Stochastic Rainfall Extension for Auckland's Water Supply

October 2025 Extreme Value Theory • Hydrology • Statistical Modeling
A novel approach to extending short climate records using extreme value theory and conditional probability modeling. This method extends 52-year Virtual Climate Station rainfall records to 170+ years by leveraging historical gauge data, operating at the 19-month timescale critical for drought characterization. The approach combines Generalised Pareto Distribution tail modeling with empirical resampling and analog pattern matching to preserve both extreme event characteristics and seasonal variability.

Background & Motivation

Auckland's water supply system relies on ten reservoirs across the Hunua and Waitakere Ranges, supplemented by the Waikato River source. While the ranges have exceptional observational records dating back to 1853, the Virtual Climate Station Network only extends from 1972 to present. This 52-year record is insufficient for characterizing rare drought events and extreme rainfall that drive water security planning.

The fundamental challenge is extending these short records while preserving the statistical characteristics essential for hydrological modeling. Previous approaches using the Stochastic Climate Library produced good results but operated at shorter timescales and did not explicitly condition on the long historical observations.

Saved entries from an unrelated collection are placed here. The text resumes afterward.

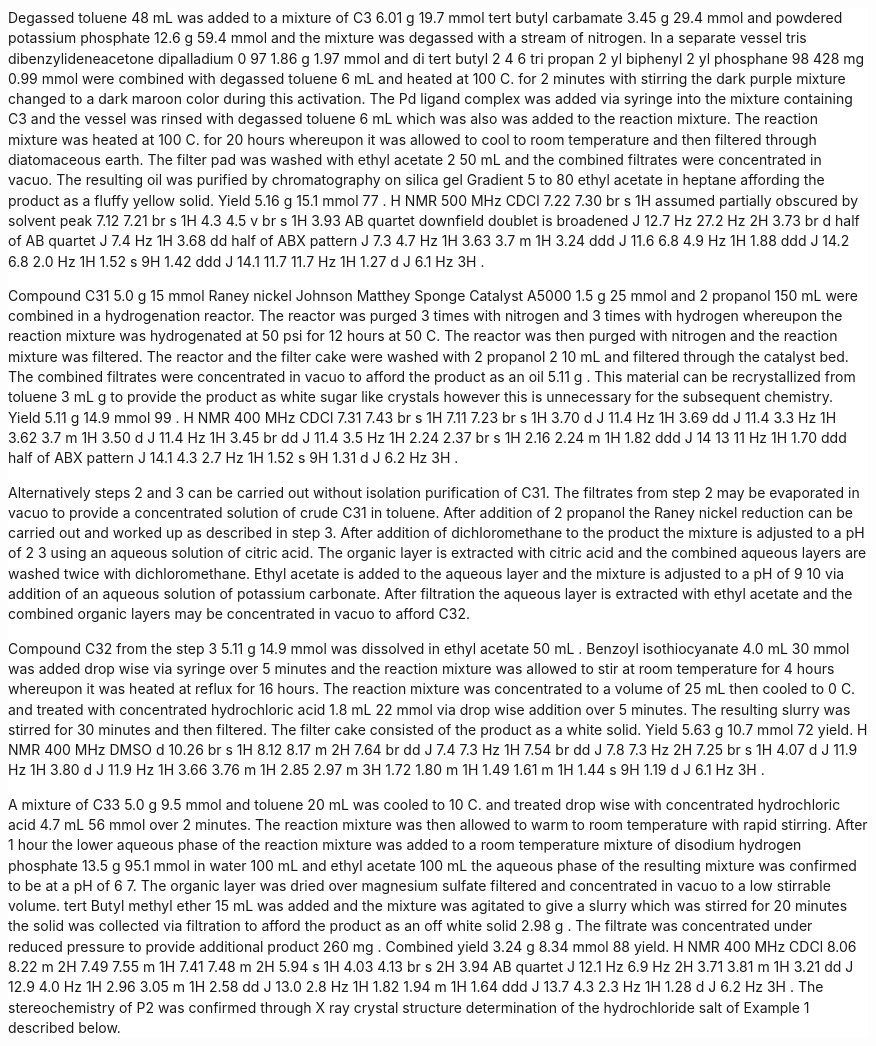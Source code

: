 Degassed toluene 48 mL was added to a mixture of C3 6.01 g 19.7 mmol tert butyl carbamate 3.45 g 29.4 mmol and powdered potassium phosphate 12.6 g 59.4 mmol and the mixture was degassed with a stream of nitrogen. In a separate vessel tris dibenzylideneacetone dipalladium 0 97 1.86 g 1.97 mmol and di tert butyl 2 4 6 tri propan 2 yl biphenyl 2 yl phosphane 98 428 mg 0.99 mmol were combined with degassed toluene 6 mL and heated at 100 C. for 2 minutes with stirring the dark purple mixture changed to a dark maroon color during this activation. The Pd ligand complex was added via syringe into the mixture containing C3 and the vessel was rinsed with degassed toluene 6 mL which was also was added to the reaction mixture. The reaction mixture was heated at 100 C. for 20 hours whereupon it was allowed to cool to room temperature and then filtered through diatomaceous earth. The filter pad was washed with ethyl acetate 2 50 mL and the combined filtrates were concentrated in vacuo. The resulting oil was purified by chromatography on silica gel Gradient 5 to 80 ethyl acetate in heptane affording the product as a fluffy yellow solid. Yield 5.16 g 15.1 mmol 77 . H NMR 500 MHz CDCl 7.22 7.30 br s 1H assumed partially obscured by solvent peak 7.12 7.21 br s 1H 4.3 4.5 v br s 1H 3.93 AB quartet downfield doublet is broadened J 12.7 Hz 27.2 Hz 2H 3.73 br d half of AB quartet J 7.4 Hz 1H 3.68 dd half of ABX pattern J 7.3 4.7 Hz 1H 3.63 3.7 m 1H 3.24 ddd J 11.6 6.8 4.9 Hz 1H 1.88 ddd J 14.2 6.8 2.0 Hz 1H 1.52 s 9H 1.42 ddd J 14.1 11.7 11.7 Hz 1H 1.27 d J 6.1 Hz 3H .

Compound C31 5.0 g 15 mmol Raney nickel Johnson Matthey Sponge Catalyst A5000 1.5 g 25 mmol and 2 propanol 150 mL were combined in a hydrogenation reactor. The reactor was purged 3 times with nitrogen and 3 times with hydrogen whereupon the reaction mixture was hydrogenated at 50 psi for 12 hours at 50 C. The reactor was then purged with nitrogen and the reaction mixture was filtered. The reactor and the filter cake were washed with 2 propanol 2 10 mL and filtered through the catalyst bed. The combined filtrates were concentrated in vacuo to afford the product as an oil 5.11 g . This material can be recrystallized from toluene 3 mL g to provide the product as white sugar like crystals however this is unnecessary for the subsequent chemistry. Yield 5.11 g 14.9 mmol 99 . H NMR 400 MHz CDCl 7.31 7.43 br s 1H 7.11 7.23 br s 1H 3.70 d J 11.4 Hz 1H 3.69 dd J 11.4 3.3 Hz 1H 3.62 3.7 m 1H 3.50 d J 11.4 Hz 1H 3.45 br dd J 11.4 3.5 Hz 1H 2.24 2.37 br s 1H 2.16 2.24 m 1H 1.82 ddd J 14 13 11 Hz 1H 1.70 ddd half of ABX pattern J 14.1 4.3 2.7 Hz 1H 1.52 s 9H 1.31 d J 6.2 Hz 3H .

Alternatively steps 2 and 3 can be carried out without isolation purification of C31. The filtrates from step 2 may be evaporated in vacuo to provide a concentrated solution of crude C31 in toluene. After addition of 2 propanol the Raney nickel reduction can be carried out and worked up as described in step 3. After addition of dichloromethane to the product the mixture is adjusted to a pH of 2 3 using an aqueous solution of citric acid. The organic layer is extracted with citric acid and the combined aqueous layers are washed twice with dichloromethane. Ethyl acetate is added to the aqueous layer and the mixture is adjusted to a pH of 9 10 via addition of an aqueous solution of potassium carbonate. After filtration the aqueous layer is extracted with ethyl acetate and the combined organic layers may be concentrated in vacuo to afford C32.

Compound C32 from the step 3 5.11 g 14.9 mmol was dissolved in ethyl acetate 50 mL . Benzoyl isothiocyanate 4.0 mL 30 mmol was added drop wise via syringe over 5 minutes and the reaction mixture was allowed to stir at room temperature for 4 hours whereupon it was heated at reflux for 16 hours. The reaction mixture was concentrated to a volume of 25 mL then cooled to 0 C. and treated with concentrated hydrochloric acid 1.8 mL 22 mmol via drop wise addition over 5 minutes. The resulting slurry was stirred for 30 minutes and then filtered. The filter cake consisted of the product as a white solid. Yield 5.63 g 10.7 mmol 72 yield. H NMR 400 MHz DMSO d 10.26 br s 1H 8.12 8.17 m 2H 7.64 br dd J 7.4 7.3 Hz 1H 7.54 br dd J 7.8 7.3 Hz 2H 7.25 br s 1H 4.07 d J 11.9 Hz 1H 3.80 d J 11.9 Hz 1H 3.66 3.76 m 1H 2.85 2.97 m 3H 1.72 1.80 m 1H 1.49 1.61 m 1H 1.44 s 9H 1.19 d J 6.1 Hz 3H .

A mixture of C33 5.0 g 9.5 mmol and toluene 20 mL was cooled to 10 C. and treated drop wise with concentrated hydrochloric acid 4.7 mL 56 mmol over 2 minutes. The reaction mixture was then allowed to warm to room temperature with rapid stirring. After 1 hour the lower aqueous phase of the reaction mixture was added to a room temperature mixture of disodium hydrogen phosphate 13.5 g 95.1 mmol in water 100 mL and ethyl acetate 100 mL the aqueous phase of the resulting mixture was confirmed to be at a pH of 6 7. The organic layer was dried over magnesium sulfate filtered and concentrated in vacuo to a low stirrable volume. tert Butyl methyl ether 15 mL was added and the mixture was agitated to give a slurry which was stirred for 20 minutes the solid was collected via filtration to afford the product as an off white solid 2.98 g . The filtrate was concentrated under reduced pressure to provide additional product 260 mg . Combined yield 3.24 g 8.34 mmol 88 yield. H NMR 400 MHz CDCl 8.06 8.22 m 2H 7.49 7.55 m 1H 7.41 7.48 m 2H 5.94 s 1H 4.03 4.13 br s 2H 3.94 AB quartet J 12.1 Hz 6.9 Hz 2H 3.71 3.81 m 1H 3.21 dd J 12.9 4.0 Hz 1H 2.96 3.05 m 1H 2.58 dd J 13.0 2.8 Hz 1H 1.82 1.94 m 1H 1.64 ddd J 13.7 4.3 2.3 Hz 1H 1.28 d J 6.2 Hz 3H . The stereochemistry of P2 was confirmed through X ray crystal structure determination of the hydrochloride salt of Example 1 described below.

The critical timescale for Auckland's system is 18-24 months, the duration of droughts that stress reservoir storage.

Methodological Framework

The method operates at the 19-month rolling sum scale to directly capture drought persistence. For each Virtual Climate Station (Upper Waikato, Lower Waikato, Waipa River), the distribution of 19-month totals is modeled using a piecewise approach. The bulk of the distribution uses empirical resampling from observed non-extreme values, avoiding the systematic biases that parametric distributions introduce when modeling mid-range rainfall. The tail is represented by a Generalised Pareto Distribution fitted to exceedances above the 85th percentile threshold.

The critical innovation lies in how temporal structure is preserved. Rather than sampling independently, the method extracts an extremeness score from the Hunua and Waitakere gauge records based on percentile rank of their 19-month rolling sums. This score ranges from zero to one and provides a temporal template of wet and dry periods throughout the historical record. When the gauges show extreme conditions, the probability of sampling from the tail distribution at all virtual stations increases proportionally, creating realistic covariance while each site maintains its own statistical characteristics.

Random noise is added to prevent perfect correlation, reflecting the spatial independence between gauge and virtual station locations. The probability of extreme sampling is modulated through p = p_base × (0.5 + extremeness + ε), where ε follows a Gaussian distribution with standard deviation 0.2. This ensures that when historical gauges experienced exceptional drought or rainfall, the extended records reflect similar extremeness while sampling from site-specific distributions.

Disaggregation Through Analog Resampling

Disaggregating 19-month totals to monthly values presented a significant challenge. Initial approaches using proportional scaling from climatological means over-smoothed the results, producing records with insufficient month-to-month variability. The solution employs analog pattern resampling, a technique that preserves natural rainfall structure.

For each simulated 19-month total, the method searches the VCSN record for similar periods within 70-130% of the target value, with preference for seasonally similar patterns. The actual monthly sequence from that analog period is extracted and scaled proportionally to match the simulated total exactly. This preserves the natural clustering of wet and dry months, the intensity of individual extreme months, and the seasonal characteristics of the rainfall regime.

The monthly values are then disaggregated to daily using VCSN climatology. Daily proportions are calculated as the typical fraction of monthly rainfall occurring on each day, derived from the full VCSN record. These proportions are applied to the simulated monthly totals, with normalization to ensure conservation of mass. For the VCSN period itself (1972 onward), original daily values are retained.

Results

The following plots show the 19-month rainfall return periods for the locations of interest

What is of note is the bias to underestimate the returns on the tails of the distribution. This is an aspect of the project that will need future work.

Plotted also is a single-site comparison with the real gauge of interest. The Lower Waikato & Hunua Ranges sites are the closest geographically, so it is important that they show the most temporal covariance.

Where the successes of this project lie are the correlations in extreme down periods. Take, for example, the initial 1860 shock as well as the late 1870s shock, where the new method correlates very well.

Furthermore, the more temperate action of the Lower Waikato site remains while some big shock periods where the GPD distribution kicks in are introduced.